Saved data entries
=======

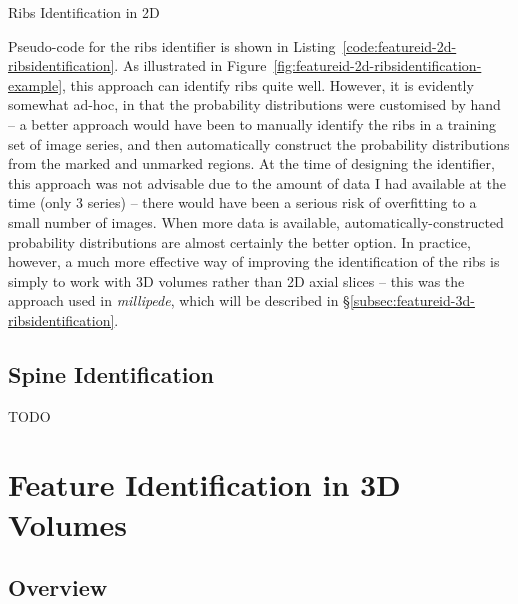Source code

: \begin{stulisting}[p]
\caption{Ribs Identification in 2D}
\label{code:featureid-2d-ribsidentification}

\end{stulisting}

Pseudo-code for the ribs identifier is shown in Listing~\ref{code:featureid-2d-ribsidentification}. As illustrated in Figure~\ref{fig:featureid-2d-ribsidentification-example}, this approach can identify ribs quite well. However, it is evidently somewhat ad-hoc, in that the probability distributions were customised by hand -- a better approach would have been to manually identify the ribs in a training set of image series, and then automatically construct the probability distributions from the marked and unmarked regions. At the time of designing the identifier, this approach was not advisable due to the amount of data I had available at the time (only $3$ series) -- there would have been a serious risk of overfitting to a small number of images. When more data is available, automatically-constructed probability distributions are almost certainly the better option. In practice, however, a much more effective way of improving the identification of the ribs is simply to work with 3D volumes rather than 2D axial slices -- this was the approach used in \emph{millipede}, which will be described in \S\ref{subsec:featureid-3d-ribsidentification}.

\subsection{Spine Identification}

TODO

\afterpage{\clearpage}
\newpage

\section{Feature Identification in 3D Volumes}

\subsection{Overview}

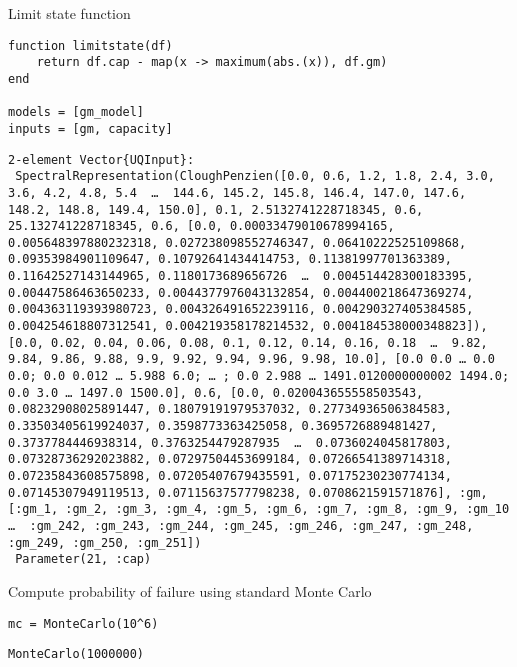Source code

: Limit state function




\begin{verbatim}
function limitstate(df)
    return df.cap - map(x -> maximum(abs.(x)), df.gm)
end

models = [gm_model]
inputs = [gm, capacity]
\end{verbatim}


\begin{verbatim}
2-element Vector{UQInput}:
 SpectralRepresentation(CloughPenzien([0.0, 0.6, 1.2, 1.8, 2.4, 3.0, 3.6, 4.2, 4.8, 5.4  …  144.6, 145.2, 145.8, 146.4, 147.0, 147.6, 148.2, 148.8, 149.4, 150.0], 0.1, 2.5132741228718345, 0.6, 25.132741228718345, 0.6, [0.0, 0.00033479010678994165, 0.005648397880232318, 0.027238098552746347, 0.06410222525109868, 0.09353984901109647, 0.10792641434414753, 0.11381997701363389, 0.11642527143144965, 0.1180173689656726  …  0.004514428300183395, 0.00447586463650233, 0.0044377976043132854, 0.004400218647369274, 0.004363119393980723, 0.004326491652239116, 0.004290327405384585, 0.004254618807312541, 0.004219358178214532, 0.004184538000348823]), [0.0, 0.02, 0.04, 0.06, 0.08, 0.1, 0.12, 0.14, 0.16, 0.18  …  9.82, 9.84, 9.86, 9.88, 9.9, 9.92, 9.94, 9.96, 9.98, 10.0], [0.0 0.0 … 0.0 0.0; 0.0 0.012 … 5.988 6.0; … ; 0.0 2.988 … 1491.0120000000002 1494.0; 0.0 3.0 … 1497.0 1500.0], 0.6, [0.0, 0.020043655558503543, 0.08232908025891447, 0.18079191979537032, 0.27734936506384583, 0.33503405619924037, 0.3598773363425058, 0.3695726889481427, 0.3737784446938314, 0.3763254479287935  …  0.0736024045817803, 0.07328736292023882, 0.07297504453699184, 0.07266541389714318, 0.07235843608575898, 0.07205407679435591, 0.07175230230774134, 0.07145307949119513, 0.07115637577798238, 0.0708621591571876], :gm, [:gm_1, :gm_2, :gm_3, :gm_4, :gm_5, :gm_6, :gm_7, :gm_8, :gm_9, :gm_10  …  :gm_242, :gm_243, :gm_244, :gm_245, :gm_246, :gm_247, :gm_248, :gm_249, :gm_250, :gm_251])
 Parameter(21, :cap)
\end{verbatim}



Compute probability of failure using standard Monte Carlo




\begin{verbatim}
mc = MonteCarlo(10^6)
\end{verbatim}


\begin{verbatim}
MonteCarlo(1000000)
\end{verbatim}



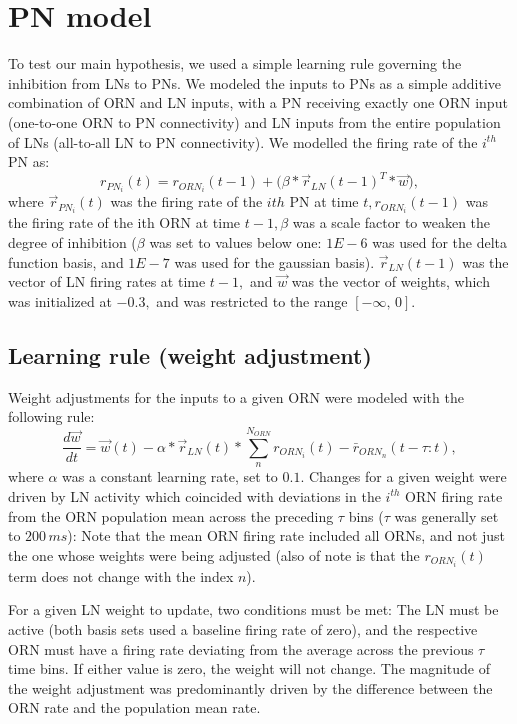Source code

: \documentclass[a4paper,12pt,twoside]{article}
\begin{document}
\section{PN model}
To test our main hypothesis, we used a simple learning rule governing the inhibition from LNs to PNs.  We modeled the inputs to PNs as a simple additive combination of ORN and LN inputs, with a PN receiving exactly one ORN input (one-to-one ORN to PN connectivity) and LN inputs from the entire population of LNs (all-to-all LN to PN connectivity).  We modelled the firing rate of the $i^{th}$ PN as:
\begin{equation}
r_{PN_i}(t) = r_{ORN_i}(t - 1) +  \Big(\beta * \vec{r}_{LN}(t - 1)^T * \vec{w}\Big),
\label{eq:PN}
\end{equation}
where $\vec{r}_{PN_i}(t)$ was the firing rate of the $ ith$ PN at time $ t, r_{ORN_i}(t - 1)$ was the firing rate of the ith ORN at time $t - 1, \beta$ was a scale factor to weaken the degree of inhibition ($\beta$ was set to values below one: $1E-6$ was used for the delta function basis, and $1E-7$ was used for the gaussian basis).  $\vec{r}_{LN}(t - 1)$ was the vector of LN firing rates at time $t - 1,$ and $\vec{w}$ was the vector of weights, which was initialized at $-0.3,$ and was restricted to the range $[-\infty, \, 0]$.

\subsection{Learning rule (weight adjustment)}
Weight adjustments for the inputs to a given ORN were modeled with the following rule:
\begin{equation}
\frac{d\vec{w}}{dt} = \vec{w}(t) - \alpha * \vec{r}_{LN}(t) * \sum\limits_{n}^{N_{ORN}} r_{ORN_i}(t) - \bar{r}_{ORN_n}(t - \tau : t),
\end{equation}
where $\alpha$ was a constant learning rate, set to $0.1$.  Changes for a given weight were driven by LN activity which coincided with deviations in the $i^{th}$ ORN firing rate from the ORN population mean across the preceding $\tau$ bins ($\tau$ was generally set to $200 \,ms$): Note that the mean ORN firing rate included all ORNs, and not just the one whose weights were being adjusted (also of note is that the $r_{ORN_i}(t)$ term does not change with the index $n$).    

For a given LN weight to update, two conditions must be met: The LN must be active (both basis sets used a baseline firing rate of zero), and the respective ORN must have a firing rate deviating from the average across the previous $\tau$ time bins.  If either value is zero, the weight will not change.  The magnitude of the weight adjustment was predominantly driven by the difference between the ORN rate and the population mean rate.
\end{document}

=======

» **What to do**: From the first line to the last, repeat the records exactly, leaving out the pictures.

» **Answer box**:
Source code

: \begin{stulisting}[p]
\caption{Ribs Identification in 2D}
\label{code:featureid-2d-ribsidentification}

\end{stulisting}

Pseudo-code for the ribs identifier is shown in Listing~\ref{code:featureid-2d-ribsidentification}. As illustrated in Figure~\ref{fig:featureid-2d-ribsidentification-example}, this approach can identify ribs quite well. However, it is evidently somewhat ad-hoc, in that the probability distributions were customised by hand -- a better approach would have been to manually identify the ribs in a training set of image series, and then automatically construct the probability distributions from the marked and unmarked regions. At the time of designing the identifier, this approach was not advisable due to the amount of data I had available at the time (only $3$ series) -- there would have been a serious risk of overfitting to a small number of images. When more data is available, automatically-constructed probability distributions are almost certainly the better option. In practice, however, a much more effective way of improving the identification of the ribs is simply to work with 3D volumes rather than 2D axial slices -- this was the approach used in \emph{millipede}, which will be described in \S\ref{subsec:featureid-3d-ribsidentification}.

\subsection{Spine Identification}

TODO

\afterpage{\clearpage}
\newpage

\section{Feature Identification in 3D Volumes}

\subsection{Overview}

Source code

: Limit state function




\begin{verbatim}
function limitstate(df)
    return df.cap - map(x -> maximum(abs.(x)), df.gm)
end

models = [gm_model]
inputs = [gm, capacity]
\end{verbatim}


\begin{verbatim}
2-element Vector{UQInput}:
 SpectralRepresentation(CloughPenzien([0.0, 0.6, 1.2, 1.8, 2.4, 3.0, 3.6, 4.2, 4.8, 5.4  …  144.6, 145.2, 145.8, 146.4, 147.0, 147.6, 148.2, 148.8, 149.4, 150.0], 0.1, 2.5132741228718345, 0.6, 25.132741228718345, 0.6, [0.0, 0.00033479010678994165, 0.005648397880232318, 0.027238098552746347, 0.06410222525109868, 0.09353984901109647, 0.10792641434414753, 0.11381997701363389, 0.11642527143144965, 0.1180173689656726  …  0.004514428300183395, 0.00447586463650233, 0.0044377976043132854, 0.004400218647369274, 0.004363119393980723, 0.004326491652239116, 0.004290327405384585, 0.004254618807312541, 0.004219358178214532, 0.004184538000348823]), [0.0, 0.02, 0.04, 0.06, 0.08, 0.1, 0.12, 0.14, 0.16, 0.18  …  9.82, 9.84, 9.86, 9.88, 9.9, 9.92, 9.94, 9.96, 9.98, 10.0], [0.0 0.0 … 0.0 0.0; 0.0 0.012 … 5.988 6.0; … ; 0.0 2.988 … 1491.0120000000002 1494.0; 0.0 3.0 … 1497.0 1500.0], 0.6, [0.0, 0.020043655558503543, 0.08232908025891447, 0.18079191979537032, 0.27734936506384583, 0.33503405619924037, 0.3598773363425058, 0.3695726889481427, 0.3737784446938314, 0.3763254479287935  …  0.0736024045817803, 0.07328736292023882, 0.07297504453699184, 0.07266541389714318, 0.07235843608575898, 0.07205407679435591, 0.07175230230774134, 0.07145307949119513, 0.07115637577798238, 0.0708621591571876], :gm, [:gm_1, :gm_2, :gm_3, :gm_4, :gm_5, :gm_6, :gm_7, :gm_8, :gm_9, :gm_10  …  :gm_242, :gm_243, :gm_244, :gm_245, :gm_246, :gm_247, :gm_248, :gm_249, :gm_250, :gm_251])
 Parameter(21, :cap)
\end{verbatim}



Compute probability of failure using standard Monte Carlo




\begin{verbatim}
mc = MonteCarlo(10^6)
\end{verbatim}


\begin{verbatim}
MonteCarlo(1000000)
\end{verbatim}



Source code

: \documentclass[a4paper,12pt,twoside]{article}
\begin{document}
\section{PN model}
To test our main hypothesis, we used a simple learning rule governing the inhibition from LNs to PNs.  We modeled the inputs to PNs as a simple additive combination of ORN and LN inputs, with a PN receiving exactly one ORN input (one-to-one ORN to PN connectivity) and LN inputs from the entire population of LNs (all-to-all LN to PN connectivity).  We modelled the firing rate of the $i^{th}$ PN as:
\begin{equation}
r_{PN_i}(t) = r_{ORN_i}(t - 1) +  \Big(\beta * \vec{r}_{LN}(t - 1)^T * \vec{w}\Big),
\label{eq:PN}
\end{equation}
where $\vec{r}_{PN_i}(t)$ was the firing rate of the $ ith$ PN at time $ t, r_{ORN_i}(t - 1)$ was the firing rate of the ith ORN at time $t - 1, \beta$ was a scale factor to weaken the degree of inhibition ($\beta$ was set to values below one: $1E-6$ was used for the delta function basis, and $1E-7$ was used for the gaussian basis).  $\vec{r}_{LN}(t - 1)$ was the vector of LN firing rates at time $t - 1,$ and $\vec{w}$ was the vector of weights, which was initialized at $-0.3,$ and was restricted to the range $[-\infty, \, 0]$.

\subsection{Learning rule (weight adjustment)}
Weight adjustments for the inputs to a given ORN were modeled with the following rule:
\begin{equation}
\frac{d\vec{w}}{dt} = \vec{w}(t) - \alpha * \vec{r}_{LN}(t) * \sum\limits_{n}^{N_{ORN}} r_{ORN_i}(t) - \bar{r}_{ORN_n}(t - \tau : t),
\end{equation}
where $\alpha$ was a constant learning rate, set to $0.1$.  Changes for a given weight were driven by LN activity which coincided with deviations in the $i^{th}$ ORN firing rate from the ORN population mean across the preceding $\tau$ bins ($\tau$ was generally set to $200 \,ms$): Note that the mean ORN firing rate included all ORNs, and not just the one whose weights were being adjusted (also of note is that the $r_{ORN_i}(t)$ term does not change with the index $n$).    

For a given LN weight to update, two conditions must be met: The LN must be active (both basis sets used a baseline firing rate of zero), and the respective ORN must have a firing rate deviating from the average across the previous $\tau$ time bins.  If either value is zero, the weight will not change.  The magnitude of the weight adjustment was predominantly driven by the difference between the ORN rate and the population mean rate.
\end{document}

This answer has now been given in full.